Over the last decade, South Korea has built a vibrant Internet and communications environment that many view as a paragon of broadband network access. The country ranks fifth globally, 10 places ahead of the United States, when it comes to broadband access, and the number of users continues to grow. The government’s inattention to protecting IP rights early on, however, created a number of problems for the country, some of which still linger to this day. In short, Seoul’s failure to safeguard copyrights in the drafting of their Internet laws and regulations in 1999 hurt South Korea’s motion picture, recording and software industries as Internet piracy skyrocketed. Growth was stifled, jobs were lost and creativity withered owing to copyright infringement that ran amok.

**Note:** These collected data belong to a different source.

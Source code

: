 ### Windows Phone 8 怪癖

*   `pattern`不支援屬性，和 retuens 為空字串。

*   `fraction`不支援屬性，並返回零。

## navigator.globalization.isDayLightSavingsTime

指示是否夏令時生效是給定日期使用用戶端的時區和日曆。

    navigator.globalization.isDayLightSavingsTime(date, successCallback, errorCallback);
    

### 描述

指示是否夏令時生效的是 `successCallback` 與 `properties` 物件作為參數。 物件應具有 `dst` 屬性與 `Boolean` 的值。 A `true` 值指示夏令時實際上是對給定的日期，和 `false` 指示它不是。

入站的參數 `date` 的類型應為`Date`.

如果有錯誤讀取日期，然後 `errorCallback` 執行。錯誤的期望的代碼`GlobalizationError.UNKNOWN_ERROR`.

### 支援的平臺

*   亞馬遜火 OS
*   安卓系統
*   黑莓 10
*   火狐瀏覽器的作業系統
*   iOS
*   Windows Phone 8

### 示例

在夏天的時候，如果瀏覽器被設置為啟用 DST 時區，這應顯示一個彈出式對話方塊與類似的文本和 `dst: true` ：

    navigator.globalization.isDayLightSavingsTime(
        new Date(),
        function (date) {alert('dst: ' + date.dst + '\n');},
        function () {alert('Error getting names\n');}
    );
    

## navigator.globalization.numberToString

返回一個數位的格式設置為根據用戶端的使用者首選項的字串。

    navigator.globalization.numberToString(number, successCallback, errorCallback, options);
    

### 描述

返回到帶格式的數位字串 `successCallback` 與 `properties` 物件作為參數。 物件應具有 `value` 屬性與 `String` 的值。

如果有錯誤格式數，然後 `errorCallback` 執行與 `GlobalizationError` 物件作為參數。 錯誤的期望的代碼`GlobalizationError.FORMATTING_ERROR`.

The South Korean government responded with changes to its legal code, new enforcement agencies, a more aggressive approach to IP infringement, and creative strategies for combating Internet piracy. And while Seoul now recognizes that comprehensive and sustained action is required to safeguard IP rights and prevent the obvious downsides of piracy, the government still faces real difficulties in overcoming past neglect of IP rights. One lesson is clear: It is difficult to get the genie of IP theft back in the bottle.
While Korea may present some unique issues when it comes to IP protection, there are broader lessons learned about the need for building proactive IP solutions into a national broadband plan that can serve as a case study for the United States. With America’s economy 10 times the size of South Korea’s, and a population 600 percent larger as well, it is fair to say that the impact from government inattention to online IP protection could be much greater, and the consequences of bad policy much more difficult to remedy, if Washington fails to get it right the first time around. That’s something that, regrettably, seems to be the case right now.
But it is not too late. Expanding broadband, enabling more online choices for consumers and protecting IP should not be viewed as conflicting goals. In fact, they should be and are mutually reinforcing. As the FCC and other parts of the federal government begin to fine-tune, develop and implement the broadband plan, adjustments can be made to protect IP so that access is achieved without harming America’s creative sectors. Key provisions begin with preserving the right of Internet-service providers to manage their networks to enable new methods for delivering legal content and to guard against illicit content – whether it is copyrighted materials or child pornography. Ultimately, the federal government must exercise overall leadership in this area and take responsibility for enforcing the nation’s IP laws, both offline and online. In addition to beefing up its own direct enforcement efforts, this can include collaborative solutions to counter online counterfeiting and piracy that are developed between business and government.
The aim of 100 percent broadband access is indeed an ambitious, worthy and necessary goal, which will ensure U.S. global competitiveness and foster innovation in the 21st century. However, the failure to safeguard IP rights in this next critical phase in America’s broadband buildup – a goal completely compatible with expanding Internet access – would harm the United States’ long-term economic growth and ability to create high-paying jobs in the years ahead, and do great damage as well to those creative sectors that have helped spread knowledge and introduced American culture and values to the world for decades.
Mark Esper is the executive vice president of the U.S. Chamber of Commerce’s Global IP Center.